(Exercise input begins)
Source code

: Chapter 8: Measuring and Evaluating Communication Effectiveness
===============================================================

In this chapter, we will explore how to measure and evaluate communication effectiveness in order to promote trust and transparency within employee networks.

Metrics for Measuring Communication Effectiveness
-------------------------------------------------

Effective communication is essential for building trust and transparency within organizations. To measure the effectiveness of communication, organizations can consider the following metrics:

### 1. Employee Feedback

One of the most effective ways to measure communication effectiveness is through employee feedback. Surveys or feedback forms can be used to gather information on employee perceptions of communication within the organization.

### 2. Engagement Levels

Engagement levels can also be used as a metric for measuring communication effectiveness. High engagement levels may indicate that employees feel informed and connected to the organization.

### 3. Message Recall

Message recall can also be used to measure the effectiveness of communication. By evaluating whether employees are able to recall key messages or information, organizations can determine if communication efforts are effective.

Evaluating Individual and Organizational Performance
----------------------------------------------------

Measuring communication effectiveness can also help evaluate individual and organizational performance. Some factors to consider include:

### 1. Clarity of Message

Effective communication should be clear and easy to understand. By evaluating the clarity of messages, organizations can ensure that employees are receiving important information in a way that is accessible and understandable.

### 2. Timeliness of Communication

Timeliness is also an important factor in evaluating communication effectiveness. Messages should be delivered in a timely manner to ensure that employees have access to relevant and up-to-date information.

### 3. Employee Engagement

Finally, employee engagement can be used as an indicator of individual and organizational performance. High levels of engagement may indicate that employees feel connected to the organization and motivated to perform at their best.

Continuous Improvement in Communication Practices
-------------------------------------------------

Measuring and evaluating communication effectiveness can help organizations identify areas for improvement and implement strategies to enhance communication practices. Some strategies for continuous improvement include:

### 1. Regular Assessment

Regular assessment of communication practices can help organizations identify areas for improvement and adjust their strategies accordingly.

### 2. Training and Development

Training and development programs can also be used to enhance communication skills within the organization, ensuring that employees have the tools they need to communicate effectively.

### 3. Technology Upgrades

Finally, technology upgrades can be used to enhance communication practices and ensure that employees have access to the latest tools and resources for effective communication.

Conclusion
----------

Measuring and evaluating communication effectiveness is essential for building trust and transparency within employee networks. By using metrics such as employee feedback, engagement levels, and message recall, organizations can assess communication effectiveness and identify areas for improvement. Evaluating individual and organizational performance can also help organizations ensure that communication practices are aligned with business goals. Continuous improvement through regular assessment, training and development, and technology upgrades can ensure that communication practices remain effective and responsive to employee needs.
(Exercise input ends)
• Exercise instructions
Each line of the data should be given back exactly.

• Task answer
Source code

: Chapter 8: Measuring and Evaluating Communication Effectiveness
===============================================================

In this chapter, we will explore how to measure and evaluate communication effectiveness in order to promote trust and transparency within employee networks.

Metrics for Measuring Communication Effectiveness
-------------------------------------------------

Effective communication is essential for building trust and transparency within organizations. To measure the effectiveness of communication, organizations can consider the following metrics:

### 1. Employee Feedback

One of the most effective ways to measure communication effectiveness is through employee feedback. Surveys or feedback forms can be used to gather information on employee perceptions of communication within the organization.

### 2. Engagement Levels

Engagement levels can also be used as a metric for measuring communication effectiveness. High engagement levels may indicate that employees feel informed and connected to the organization.

### 3. Message Recall

Message recall can also be used to measure the effectiveness of communication. By evaluating whether employees are able to recall key messages or information, organizations can determine if communication efforts are effective.

Evaluating Individual and Organizational Performance
----------------------------------------------------

Measuring communication effectiveness can also help evaluate individual and organizational performance. Some factors to consider include:

### 1. Clarity of Message

Effective communication should be clear and easy to understand. By evaluating the clarity of messages, organizations can ensure that employees are receiving important information in a way that is accessible and understandable.

### 2. Timeliness of Communication

Timeliness is also an important factor in evaluating communication effectiveness. Messages should be delivered in a timely manner to ensure that employees have access to relevant and up-to-date information.

### 3. Employee Engagement

Finally, employee engagement can be used as an indicator of individual and organizational performance. High levels of engagement may indicate that employees feel connected to the organization and motivated to perform at their best.

Continuous Improvement in Communication Practices
-------------------------------------------------

Measuring and evaluating communication effectiveness can help organizations identify areas for improvement and implement strategies to enhance communication practices. Some strategies for continuous improvement include:

### 1. Regular Assessment

Regular assessment of communication practices can help organizations identify areas for improvement and adjust their strategies accordingly.

### 2. Training and Development

Training and development programs can also be used to enhance communication skills within the organization, ensuring that employees have the tools they need to communicate effectively.

### 3. Technology Upgrades

Finally, technology upgrades can be used to enhance communication practices and ensure that employees have access to the latest tools and resources for effective communication.

Conclusion
----------

Measuring and evaluating communication effectiveness is essential for building trust and transparency within employee networks. By using metrics such as employee feedback, engagement levels, and message recall, organizations can assess communication effectiveness and identify areas for improvement. Evaluating individual and organizational performance can also help organizations ensure that communication practices are aligned with business goals. Continuous improvement through regular assessment, training and development, and technology upgrades can ensure that communication practices remain effective and responsive to employee needs.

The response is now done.